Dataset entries

....

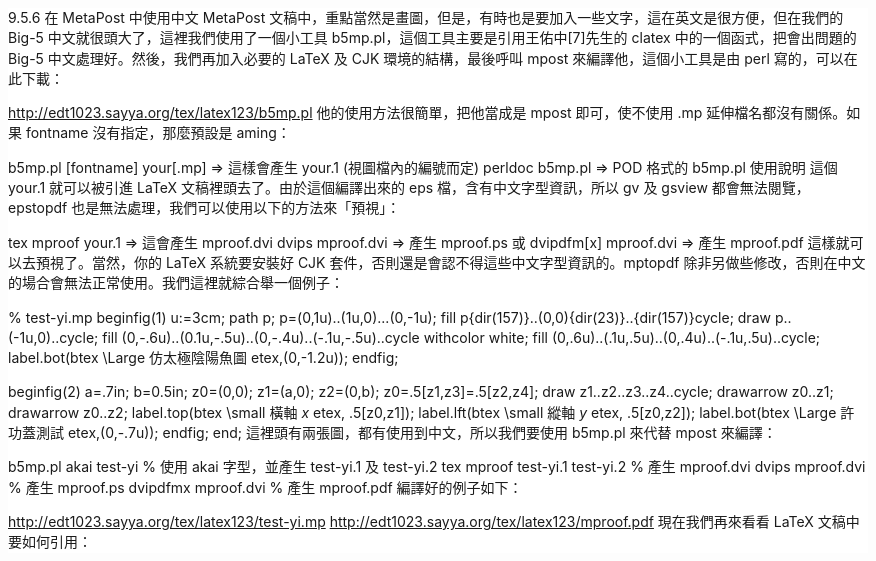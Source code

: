 
9.5.6 在 MetaPost 中使用中文
MetaPost 文稿中，重點當然是畫圖，但是，有時也是要加入一些文字，這在英文是很方便，但在我們的 Big-5 中文就很頭大了，這裡我們使用了一個小工具 b5mp.pl，這個工具主要是引用王佑中[7]先生的 clatex 中的一個函式，把會出問題的 Big-5 中文處理好。然後，我們再加入必要的 LaTeX 及 CJK 環境的結構，最後呼叫 mpost 來編譯他，這個小工具是由 perl 寫的，可以在此下載：

http://edt1023.sayya.org/tex/latex123/b5mp.pl
他的使用方法很簡單，把他當成是 mpost 即可，使不使用 .mp 延伸檔名都沒有關係。如果 fontname 沒有指定，那麼預設是 aming：

b5mp.pl [fontname] your[.mp] => 這樣會產生 your.1 (視圖檔內的編號而定)
perldoc b5mp.pl              => POD 格式的 b5mp.pl 使用說明
這個 your.1 就可以被引進 LaTeX 文稿裡頭去了。由於這個編譯出來的 eps 檔，含有中文字型資訊，所以 gv 及 gsview 都會無法閱覽，epstopdf 也是無法處理，我們可以使用以下的方法來「預視」：

tex mproof your.1      => 這會產生 mproof.dvi
dvips mproof.dvi       => 產生 mproof.ps
或
dvipdfm[x] mproof.dvi  => 產生 mproof.pdf
這樣就可以去預視了。當然，你的 LaTeX 系統要安裝好 CJK 套件，否則還是會認不得這些中文字型資訊的。mptopdf 除非另做些修改，否則在中文的場合會無法正常使用。我們這裡就綜合舉一個例子：

% test-yi.mp
beginfig(1)
u:=3cm;
path p;
p=(0,1u)..(1u,0)...(0,-1u);
fill p{dir(157)}..(0,0){dir(23)}..{dir(157)}cycle;
draw p..(-1u,0)..cycle;
fill (0,-.6u)..(0.1u,-.5u)..(0,-.4u)..(-.1u,-.5u)..cycle withcolor white;
fill (0,.6u)..(.1u,.5u)..(0,.4u)..(-.1u,.5u)..cycle;
label.bot(btex \Large 仿太極陰陽魚圖 etex,(0,-1.2u));
endfig;

beginfig(2)
a=.7in; b=0.5in;
z0=(0,0); z1=(a,0); z2=(0,b);
z0=.5[z1,z3]=.5[z2,z4];
draw z1..z2..z3..z4..cycle;
drawarrow z0..z1;
drawarrow z0..z2;
label.top(btex \small 橫軸 $x$ etex, .5[z0,z1]);
label.lft(btex \small 縱軸 $y$ etex, .5[z0,z2]);
label.bot(btex \Large 許功蓋測試 etex,(0,-.7u));
endfig;
end;
這裡頭有兩張圖，都有使用到中文，所以我們要使用 b5mp.pl 來代替 mpost 來編譯：

b5mp.pl akai test-yi  % 使用 akai 字型，並產生 test-yi.1 及 test-yi.2
tex mproof test-yi.1 test-yi.2  % 產生 mproof.dvi
dvips mproof.dvi                % 產生 mproof.ps
dvipdfmx mproof.dvi             % 產生 mproof.pdf
編譯好的例子如下：

http://edt1023.sayya.org/tex/latex123/test-yi.mp
http://edt1023.sayya.org/tex/latex123/mproof.pdf
現在我們再來看看 LaTeX 文稿中要如何引用：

....

■ PROBLEM TO SOLVE ■
This task asks for the data above repeated exactly, without a single picture.

■ WRITTEN REPLY ■
Source code

: 
9.5.6 在 MetaPost 中使用中文
MetaPost 文稿中，重點當然是畫圖，但是，有時也是要加入一些文字，這在英文是很方便，但在我們的 Big-5 中文就很頭大了，這裡我們使用了一個小工具 b5mp.pl，這個工具主要是引用王佑中[7]先生的 clatex 中的一個函式，把會出問題的 Big-5 中文處理好。然後，我們再加入必要的 LaTeX 及 CJK 環境的結構，最後呼叫 mpost 來編譯他，這個小工具是由 perl 寫的，可以在此下載：

http://edt1023.sayya.org/tex/latex123/b5mp.pl
他的使用方法很簡單，把他當成是 mpost 即可，使不使用 .mp 延伸檔名都沒有關係。如果 fontname 沒有指定，那麼預設是 aming：

b5mp.pl [fontname] your[.mp] => 這樣會產生 your.1 (視圖檔內的編號而定)
perldoc b5mp.pl              => POD 格式的 b5mp.pl 使用說明
這個 your.1 就可以被引進 LaTeX 文稿裡頭去了。由於這個編譯出來的 eps 檔，含有中文字型資訊，所以 gv 及 gsview 都會無法閱覽，epstopdf 也是無法處理，我們可以使用以下的方法來「預視」：

tex mproof your.1      => 這會產生 mproof.dvi
dvips mproof.dvi       => 產生 mproof.ps
或
dvipdfm[x] mproof.dvi  => 產生 mproof.pdf
這樣就可以去預視了。當然，你的 LaTeX 系統要安裝好 CJK 套件，否則還是會認不得這些中文字型資訊的。mptopdf 除非另做些修改，否則在中文的場合會無法正常使用。我們這裡就綜合舉一個例子：

% test-yi.mp
beginfig(1)
u:=3cm;
path p;
p=(0,1u)..(1u,0)...(0,-1u);
fill p{dir(157)}..(0,0){dir(23)}..{dir(157)}cycle;
draw p..(-1u,0)..cycle;
fill (0,-.6u)..(0.1u,-.5u)..(0,-.4u)..(-.1u,-.5u)..cycle withcolor white;
fill (0,.6u)..(.1u,.5u)..(0,.4u)..(-.1u,.5u)..cycle;
label.bot(btex \Large 仿太極陰陽魚圖 etex,(0,-1.2u));
endfig;

beginfig(2)
a=.7in; b=0.5in;
z0=(0,0); z1=(a,0); z2=(0,b);
z0=.5[z1,z3]=.5[z2,z4];
draw z1..z2..z3..z4..cycle;
drawarrow z0..z1;
drawarrow z0..z2;
label.top(btex \small 橫軸 $x$ etex, .5[z0,z1]);
label.lft(btex \small 縱軸 $y$ etex, .5[z0,z2]);
label.bot(btex \Large 許功蓋測試 etex,(0,-.7u));
endfig;
end;
這裡頭有兩張圖，都有使用到中文，所以我們要使用 b5mp.pl 來代替 mpost 來編譯：

b5mp.pl akai test-yi  % 使用 akai 字型，並產生 test-yi.1 及 test-yi.2
tex mproof test-yi.1 test-yi.2  % 產生 mproof.dvi
dvips mproof.dvi                % 產生 mproof.ps
dvipdfmx mproof.dvi             % 產生 mproof.pdf
編譯好的例子如下：

http://edt1023.sayya.org/tex/latex123/test-yi.mp
http://edt1023.sayya.org/tex/latex123/mproof.pdf
現在我們再來看看 LaTeX 文稿中要如何引用：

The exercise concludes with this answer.